# Sticky  Machine Polishing Guide



## bigsyd

had a few Pm's from peeps who are at the very start of taking a polishing machine to there cars, so save me writing a long ...how to...this guy is very good and helped me no end when i started out

Please note that in the interest of world peace and harmony... it has been brought to my attention my double standards so just to clear this up.. I do not condone the placing of any objects on bare paint in any situation by a professional or armature due to the risk of damaging paint


























and finally, no matter how bad you think your car is, it can be transformed with a bit of hard work...this is the wifes roadster, and to say it was bad is a Major understatement


----------



## Ikon66

thanks syd, made it a sticky as the subject comes up frequently

cheers

Paul


----------



## ian222

Very good Syd, just watched all them. Interesting stuff, can you get Adams stuff over here?


----------



## sTTranger

this is great, now i just need to get the stuff and im away


----------



## chrishumes

think i will try this at the weekend. aldi were doing cheap m/c polishers so i got one!


----------



## DunnersTT

I got a DAS-6 some time last year, used it a couple of times just wondered how the speeds on the PC in the YouTube clips compare with the DAS-6? :?


----------



## DDcrash

Thanks for this syd very interesting stuff there


----------



## J55TTC

I love this chap, he is cool!


----------



## ecko2702

Good video and how to. It is a little overkill though


----------



## bigsyd

but as i said in my post


> peeps who are at the very start of taking a polishing machine to there cars


 they have a 1000 questions and are very intimidated by using any sort of machine on there cars... so how would they know what would be


> overkill


 with out starting at the basics and then adapting there own technique... i would rather learn everything and then remove things than have 1/2 the information


----------



## nathan88

Excellent info 

This guy is great! "looks like Wolverine came off the back of this thing...check that out!"


----------



## dooka

bigsyd said:


> but as i said in my post
> 
> 
> 
> peeps who are at the very start of taking a polishing machine to there cars
> 
> 
> 
> they have a 1000 questions and are very intimidated by using any sort of machine on there cars... so how would they know what would be
> 
> 
> 
> overkill
> 
> Click to expand...
> 
> with out starting at the basics and then adapting there own technique... i would rather learn everything and then remove things than have 1/2 the information
Click to expand...

Also, those who like to machine polish their vehicles all the time, should be careful, as each time you actually remove swirls, and not fill them, are actually taking paint off, and over time will be left with very thin clear coat or on single stage paint, very little paint left. This can lead to early paint failure..


----------



## nathan88

Very true > Although with the proper precautions taken such as a 2 bucket grit guard style wash, and other techniques, the need for frequent machine polishing should be reduced :wink:


----------



## S11POW

There's a cracking guide here:

http://www.detailingworld.co.uk/forum/s ... +polishing

@DunnersTT - Both have a scale of 1 to 6 and the same approx top speed so I'd imagine they are pretty similar


----------



## audimad

Autosmart do detailing/valeting courses you can attend. 

www.autosmart.co.uk


----------



## tony_rigby_uk

that guy is cool 8)

so is adams available in the uk?

that other video with maguires diamond cut (being harsher or harshest) was abit shocking  have to see what the maguires polisher is like.. but this guy has a very good vid on polishers to choose and what you should use as a novice to not burn through... (theres even a vid of him trying to burn through and it wouldn't)
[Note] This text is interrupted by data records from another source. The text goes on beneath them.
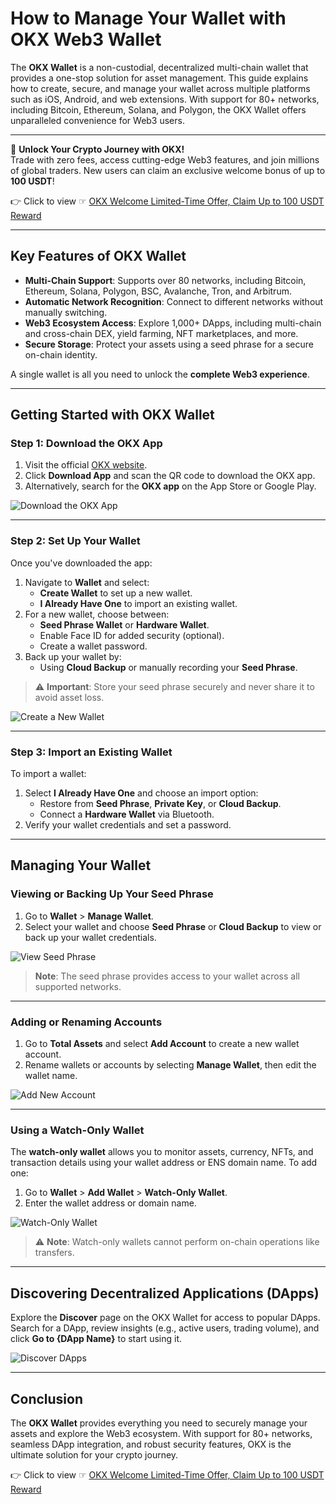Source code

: # How to Manage Your Wallet with OKX Web3 Wallet

The **OKX Wallet** is a non-custodial, decentralized multi-chain wallet that provides a one-stop solution for asset management. This guide explains how to create, secure, and manage your wallet across multiple platforms such as iOS, Android, and web extensions. With support for 80+ networks, including Bitcoin, Ethereum, Solana, and Polygon, the OKX Wallet offers unparalleled convenience for Web3 users.

---

🚀 **Unlock Your Crypto Journey with OKX!**  
Trade with zero fees, access cutting-edge Web3 features, and join millions of global traders. New users can claim an exclusive welcome bonus of up to **100 USDT**!  

👉 Click to view ☞ [OKX Welcome Limited-Time Offer, Claim Up to 100 USDT Reward](https://bit.ly/OKXe)

---

## Key Features of OKX Wallet

- **Multi-Chain Support**: Supports over 80 networks, including Bitcoin, Ethereum, Solana, Polygon, BSC, Avalanche, Tron, and Arbitrum.
- **Automatic Network Recognition**: Connect to different networks without manually switching.
- **Web3 Ecosystem Access**: Explore 1,000+ DApps, including multi-chain and cross-chain DEX, yield farming, NFT marketplaces, and more.
- **Secure Storage**: Protect your assets using a seed phrase for a secure on-chain identity.

A single wallet is all you need to unlock the **complete Web3 experience**.

---

## Getting Started with OKX Wallet

### Step 1: Download the OKX App
1. Visit the official [OKX website](https://bit.ly/OKXe).
2. Click **Download App** and scan the QR code to download the OKX app.
3. Alternatively, search for the **OKX app** on the App Store or Google Play.

![Download the OKX App](https://www.okx.com/cdn/assets/plugins/announcements/contentful/tofttmniq0qv/489aCQX97TNiM2x0SCtowp/3e5d4f4686f999162fa8eb4f34e58315/web-EN-web3-download.png)

---

### Step 2: Set Up Your Wallet
Once you've downloaded the app:
1. Navigate to **Wallet** and select:
   - **Create Wallet** to set up a new wallet.
   - **I Already Have One** to import an existing wallet.
2. For a new wallet, choose between:
   - **Seed Phrase Wallet** or **Hardware Wallet**.
   - Enable Face ID for added security (optional).
   - Create a wallet password.
3. Back up your wallet by:
   - Using **Cloud Backup** or manually recording your **Seed Phrase**.

> ⚠️ **Important**: Store your seed phrase securely and never share it to avoid asset loss.

![Create a New Wallet](https://www.okx.com/cdn/assets/plugins/announcements/contentful/tofttmniq0qv/16t2hlR55FIvjnk3szygEA/3d09f9783d30c6f9086578212e806d0a/app-EN-web3-create_new_wallet.png)

---

### Step 3: Import an Existing Wallet
To import a wallet:
1. Select **I Already Have One** and choose an import option:
   - Restore from **Seed Phrase**, **Private Key**, or **Cloud Backup**.
   - Connect a **Hardware Wallet** via Bluetooth.
2. Verify your wallet credentials and set a password.

---

## Managing Your Wallet

### Viewing or Backing Up Your Seed Phrase
1. Go to **Wallet** > **Manage Wallet**.
2. Select your wallet and choose **Seed Phrase** or **Cloud Backup** to view or back up your wallet credentials.

![View Seed Phrase](https://www.okx.com/cdn/assets/plugins/announcements/contentful/tofttmniq0qv/5UwxvL6lMxMqEi00hTSALs/755e38d57d965fda725a4f18195a39f8/app-EN-web3-select_more_to_view_seed_phrase.png)

> **Note**: The seed phrase provides access to your wallet across all supported networks.

---

### Adding or Renaming Accounts
1. Go to **Total Assets** and select **Add Account** to create a new wallet account.
2. Rename wallets or accounts by selecting **Manage Wallet**, then edit the wallet name.

![Add New Account](https://www.okx.com/cdn/assets/plugins/announcements/contentful/tofttmniq0qv/28MQcYb2t4qWgrKj0DRjlK/0c5b9fd26ede551d9b2b4a2419ba8e36/app-EN-web3-add_new_wallet.png)

---

### Using a Watch-Only Wallet
The **watch-only wallet** allows you to monitor assets, currency, NFTs, and transaction details using your wallet address or ENS domain name. To add one:
1. Go to **Wallet** > **Add Wallet** > **Watch-Only Wallet**.
2. Enter the wallet address or domain name.

![Watch-Only Wallet](https://www.okx.com/cdn/assets/plugins/announcements/contentful/tofttmniq0qv/7invXQKlLNKs599gYkv2N0/9c659b0c70c234048f46be9afe299c1a/app-EN-web3-open_manage_wallet_page.png)

> ⚠️ **Note**: Watch-only wallets cannot perform on-chain operations like transfers.

---

## Discovering Decentralized Applications (DApps)

Explore the **Discover** page on the OKX Wallet for access to popular DApps. Search for a DApp, review insights (e.g., active users, trading volume), and click **Go to {DApp Name}** to start using it.

![Discover DApps](https://www.okx.com/cdn/assets/plugins/announcements/contentful/tofttmniq0qv/3rZpJ8cixcduUj8fXbkI4Q/3fe47d6ef8779f8408c9464749f4d40d/app-EN-web3-DApps_entry.png)

---

## Conclusion

The **OKX Wallet** provides everything you need to securely manage your assets and explore the Web3 ecosystem. With support for 80+ networks, seamless DApp integration, and robust security features, OKX is the ultimate solution for your crypto journey.  

👉 Click to view ☞ [OKX Welcome Limited-Time Offer, Claim Up to 100 USDT Reward](https://bit.ly/OKXe)
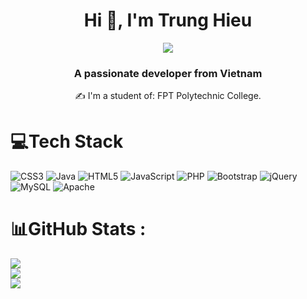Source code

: <h1 align="center">Hi 👋, I'm Trung Hieu </h1>
<p align="center"><img src="https://img.icons8.com/color/48/000000/vietnam-circular.png"/></p>



<h3 align="center"> A passionate developer from Vietnam </h3>


<p align="center">✍ I'm a student of: FPT Polytechnic College.</p>

# 💻Tech Stack
![CSS3](https://img.shields.io/badge/css3-%231572B6.svg?style=for-the-badge&logo=css3&logoColor=white) ![Java](https://img.shields.io/badge/java-%23ED8B00.svg?style=for-the-badge&logo=java&logoColor=white) ![HTML5](https://img.shields.io/badge/html5-%23E34F26.svg?style=for-the-badge&logo=html5&logoColor=white) ![JavaScript](https://img.shields.io/badge/javascript-%23323330.svg?style=for-the-badge&logo=javascript&logoColor=%23F7DF1E) ![PHP](https://img.shields.io/badge/php-%23777BB4.svg?style=for-the-badge&logo=php&logoColor=white) ![Bootstrap](https://img.shields.io/badge/bootstrap-%23563D7C.svg?style=for-the-badge&logo=bootstrap&logoColor=white) ![jQuery](https://img.shields.io/badge/jquery-%230769AD.svg?style=for-the-badge&logo=jquery&logoColor=white) ![MySQL](https://img.shields.io/badge/mysql-%2300f.svg?style=for-the-badge&logo=mysql&logoColor=white) ![Apache](https://img.shields.io/badge/apache-%23D42029.svg?style=for-the-badge&logo=apache&logoColor=white)
# 📊GitHub Stats :
![](https://github-readme-stats.vercel.app/api?username=Hieuhzzkk&theme=radical&hide_border=false&include_all_commits=false&count_private=false)<br/>
![](https://github-readme-streak-stats.herokuapp.com/?user=Hieuhzzkk&theme=radical&hide_border=false)<br/>
![](https://github-readme-stats.vercel.app/api/top-langs/?username=Hieuhzzkk&theme=radical&hide_border=false&include_all_commits=false&count_private=false&layout=compact)

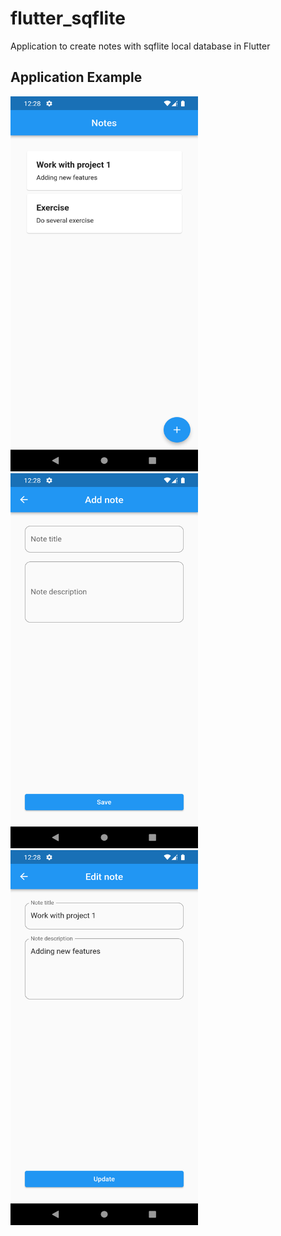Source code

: # flutter_sqflite

Application to create notes with sqflite local database in Flutter

## Application Example

<img src="/images/Screenshot_1676438925.png" style="width:300px; height:600px"/>
<img src="/images/Screenshot_1676438929.png" style="width:300px; height:600px"/>
<img src="/images/Screenshot_1676438938.png" style="width:300px; height:600px"/>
Very good and informative.


----------



## daryl

Hi, I have a Megs g220 DA polisher and I used Ultimate compound and also tried Mirror glaze followed by Megs polish and Gold class wax, all gave outstanding results in shine but after all the time I spent on it, it was unable to remove swirls, this maybe due to Audi's hard clearcoat?? so I may try my rotary polisher at some point as it generates more heat. Oh yeah I clay barred it first.


----------



## p1tse

what do you do after claying, straight to polish?

what do you do after polish, straight to wax?


----------



## Hark

In that video he clays before polishing out the swirls. But I was told that that is pointless as your claying bits out of the clearcoat, which you are going to remove a small amount of anyway. Hence wasted time.

This seems to make sense to me. Thoughts?

I'm off to Phil's house later and hoping to get a bit of a tutorial.


----------



## p1tse

did my bonnet today

claying prior to polish is a good idea, as it removes contaminations. yes polishing will do it too, but you want a clean surface before polishing. forexample, when claying mine picked up a small hard dirt bit, if i didn't clay it out it would have meant when polishing it would have got caught in the pad and caused more damage


----------



## Hark

Picked up the DA from Phil today and some Megs cutting paste. (Thanks Phil  ) Going to aim to do the whole car over Easter weekend.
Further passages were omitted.